Publish Date:June 16, 2023
News Roundup: Lawsuits Against Louisiana and Ohio Secretaries of State
Here are some stark reminders from this past week not only of the staying power of election denialism, but also of the way conservative leaders continue to bow to pressure from the anti-democratic movement’s most vocal activists:
- Election-denying members of the Wisconsin legislature could oust Meagan Wolfe, the administrator of the bipartisan Wisconsin Elections Commission, who became a target of the movement before and after the 2020 election. “There are fears that the state Senate could refuse to reappoint Wolfe and instead engineer the appointment of a staunch partisan or an election denier, tilting oversight of the state’s voting operations,” ProPublica reported.
- The Washington Post reported on “intra-Republican conflict in Michigan that centers on ideological differences, personality clashes, disputes over religion and arguments about whether to continue stoking false claims of a stolen election.” On Monday, a judge imposed $58,000 in sanctions on Kristina Karamo, the state’s Republican Party chair, for her part in a lawsuit filed last year that claimed without evidence that there was corruption in Detroit’s election.
- Last weekend, the Georgia Republican Party elected several election-denying activists to leadership positions.
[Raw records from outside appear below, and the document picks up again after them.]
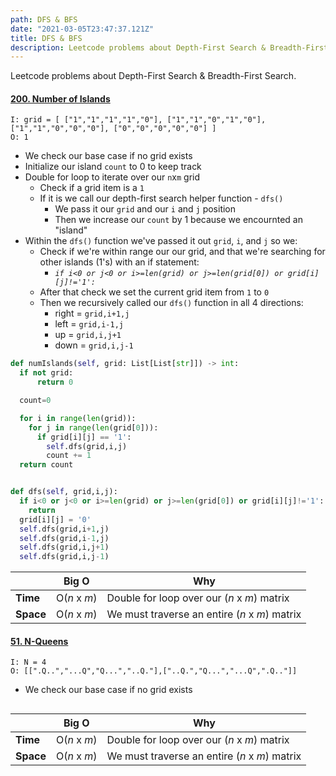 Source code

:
 ```yaml
---
path: DFS & BFS
date: "2021-03-05T23:47:37.121Z"
title: DFS & BFS
description: Leetcode problems about Depth-First Search & Breadth-First Search.
---
```


Leetcode problems about Depth-First Search & Breadth-First Search.

#### [200. Number of Islands](https://leetcode.com/problems/number-of-islands/)

`I: grid = [ ["1","1","1","1","0"], ["1","1","0","1","0"], ["1","1","0","0","0"], ["0","0","0","0","0"] ]`<br/>
`O: 1`<br/>

- We check our base case if no grid exists
- Initialize our island `count` to 0 to keep track
- Double for loop to iterate over our `n`x`m` grid
  - Check if a grid item is a `1`
  - If it is we call our depth-first search helper function - `dfs()`
    - We pass it our `grid` and our `i` and `j` position
    - Then we increase our `count` by 1 because we encournted an "island"
- Within the `dfs()` function we've passed it out `grid`, `i`, and `j` so we:
  - Check if we're within range our our grid, and that we're searching for other islands (1's) with an if statement:
    - _`if i<0 or j<0 or i>=len(grid) or j>=len(grid[0]) or grid[i][j]!='1':`_
  - After that check we set the current grid item from `1` to `0`
  - Then we recursively called our `dfs()` function in all 4 directions:
    - right = `grid,i+1,j`
    - left = `grid,i-1,j`
    - up = `grid,i,j+1`
    - down = `grid,i,j-1`

```python
def numIslands(self, grid: List[List[str]]) -> int:
  if not grid:
      return 0

  count=0

  for i in range(len(grid)):
    for j in range(len(grid[0])):
      if grid[i][j] == '1':
        self.dfs(grid,i,j)
        count += 1
  return count


def dfs(self, grid,i,j):
  if i<0 or j<0 or i>=len(grid) or j>=len(grid[0]) or grid[i][j]!='1':
    return
  grid[i][j] = '0'
  self.dfs(grid,i+1,j)
  self.dfs(grid,i-1,j)
  self.dfs(grid,i,j+1)
  self.dfs(grid,i,j-1)
```

|           | Big O                      | Why                                                         |
| --------- | -------------------------- | ----------------------------------------------------------- |
| **Time**  | O(<em>n</em> x <em>m</em>) | Double for loop over our (<em>n</em> x <em>m</em>) matrix   |
| **Space** | O(<em>n</em> x <em>m</em>) | We must traverse an entire (<em>n</em> x <em>m</em>) matrix |

#### [51. N-Queens](https://leetcode.com/problems/n-queens/)

`I: N = 4`<br/>
`O: [[".Q..","...Q","Q...","..Q."],["..Q.","Q...","...Q",".Q.."]]`<br/>

- We check our base case if no grid exists

```python

```

|           | Big O                      | Why                                                         |
| --------- | -------------------------- | ----------------------------------------------------------- |
| **Time**  | O(<em>n</em> x <em>m</em>) | Double for loop over our (<em>n</em> x <em>m</em>) matrix   |
| **Space** | O(<em>n</em> x <em>m</em>) | We must traverse an entire (<em>n</em> x <em>m</em>) matrix |
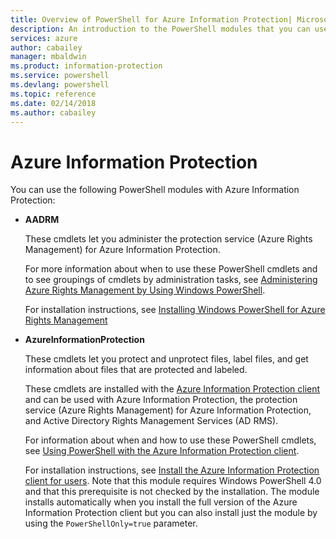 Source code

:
 ```yaml
---
title: Overview of PowerShell for Azure Information Protection| Microsoft Docs
description: An introduction to the PowerShell modules that you can use with Azure Information Protection.
services: azure
author: cabailey
manager: mbaldwin
ms.product: information-protection
ms.service: powershell
ms.devlang: powershell
ms.topic: reference
ms.date: 02/14/2018
ms.author: cabailey
---
```


# Azure Information Protection

You can use the following PowerShell modules with Azure Information Protection: 

- **AADRM**
    
    These cmdlets let you administer the protection service (Azure Rights Management) for Azure Information Protection. 
    
    For more information about when to use these PowerShell cmdlets and to see groupings of cmdlets by administration tasks, see [Administering Azure Rights Management by Using Windows PowerShell](/information-protection/deploy-use/administer-powershell).
    
    For installation instructions, see [Installing Windows PowerShell for Azure Rights Management](/information-protection/deploy-use/install-powershell)

- **AzureInformationProtection**
    
    These cmdlets let you protect and unprotect files, label files, and get information about files that are protected and labeled. 
    
    These cmdlets are installed with the [Azure Information Protection client](/information-protection/rms-client/aip-client) and can be used with Azure Information Protection, the protection service (Azure Rights Management) for Azure Information Protection, and Active Directory Rights Management Services (AD RMS).
    
    For information about when and how to use these PowerShell cmdlets, see [Using PowerShell with the Azure Information Protection client](/information-protection/rms-client/client-admin-guide-powershell).
    
    For installation instructions, see [Install the Azure Information Protection client for users](/information-protection/rms-client/client-admin-guide-install). Note that this module requires Windows PowerShell 4.0 and that this prerequisite is not checked by the installation. The module installs automatically when you install the full version of the Azure Information Protection client but you can also install just the module by using the `PowerShellOnly=true` parameter.



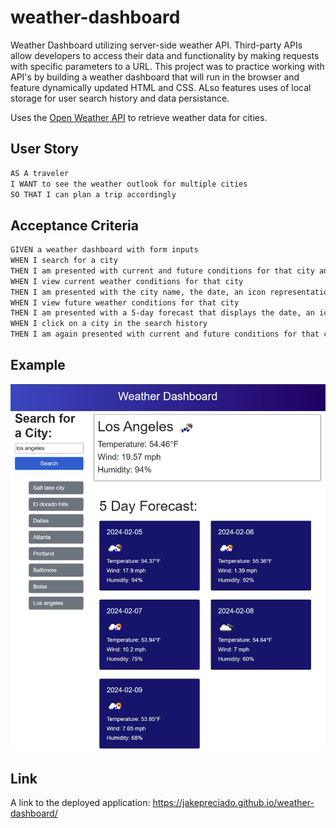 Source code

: # weather-dashboard
Weather Dashboard utilizing server-side weather API. Third-party APIs allow developers to access their data and functionality by making requests with specific parameters to a URL. This project was to practice working with API's by building a weather dashboard that will run in the browser and feature dynamically updated HTML and CSS. ALso features uses of local storage for user search history and data persistance. 

Uses the [Open Weather API](https://openweathermap.org/forecast5) to retrieve weather data for cities. 

## User Story

```md
AS A traveler
I WANT to see the weather outlook for multiple cities
SO THAT I can plan a trip accordingly
```

## Acceptance Criteria

```md
GIVEN a weather dashboard with form inputs
WHEN I search for a city
THEN I am presented with current and future conditions for that city and that city is added to the search history
WHEN I view current weather conditions for that city
THEN I am presented with the city name, the date, an icon representation of weather conditions, the temperature, the humidity, and the the wind speed
WHEN I view future weather conditions for that city
THEN I am presented with a 5-day forecast that displays the date, an icon representation of weather conditions, the temperature, the wind speed, and the humidity
WHEN I click on a city in the search history
THEN I am again presented with current and future conditions for that city
```

## Example

<img src="./assets/images/weather-dashboard.jpg" alt="Homepage displaying current weather in Provo">

## Link
A link to the deployed application: https://jakepreciado.github.io/weather-dashboard/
In Texas, a voter fraud activist is a finalist to run elections in Tarrant County.
- Election officials are still worried about the potential for violence against poll workers, reported Politico.
One of the most clear examples of the depths to which conservative leaders are still beholden to election deniers is the number of states that in the last year and a half left the bipartisan Electronic Registration Information Center — a data-sharing consortium used by states to maintain up-to-date voter rolls and that has been the victim of right-wing conspiracy theories and false claims.
- On Thursday, we sued the Louisiana and Ohio secretaries of state for records surrounding their states’ exits from the program.
- Louisiana was the first state to leave ERIC. NPR reported that Secretary R. Kyle Ardoin had first announced the decision to a group of conservative activists. The announcement was in January 2022, shortly after a popular right-wing website published misleading articles about the program.
- In addition to records of communications that could shed light on Ardoin’s decision, we’re also seeking communications with U.S. Sen. Ron Johnson, a vocal election denier, as well as records from a December 2021 meeting of the Louisiana Voting Systems Commission that included Trump ally Phil Waldron.
- Since Louisiana left, seven other states followed suit. Ohio Secretary Frank LaRose announced his state’s withdrawal in March, just a month after he had praised the system, calling it “one of the best fraud fighting tools we have.”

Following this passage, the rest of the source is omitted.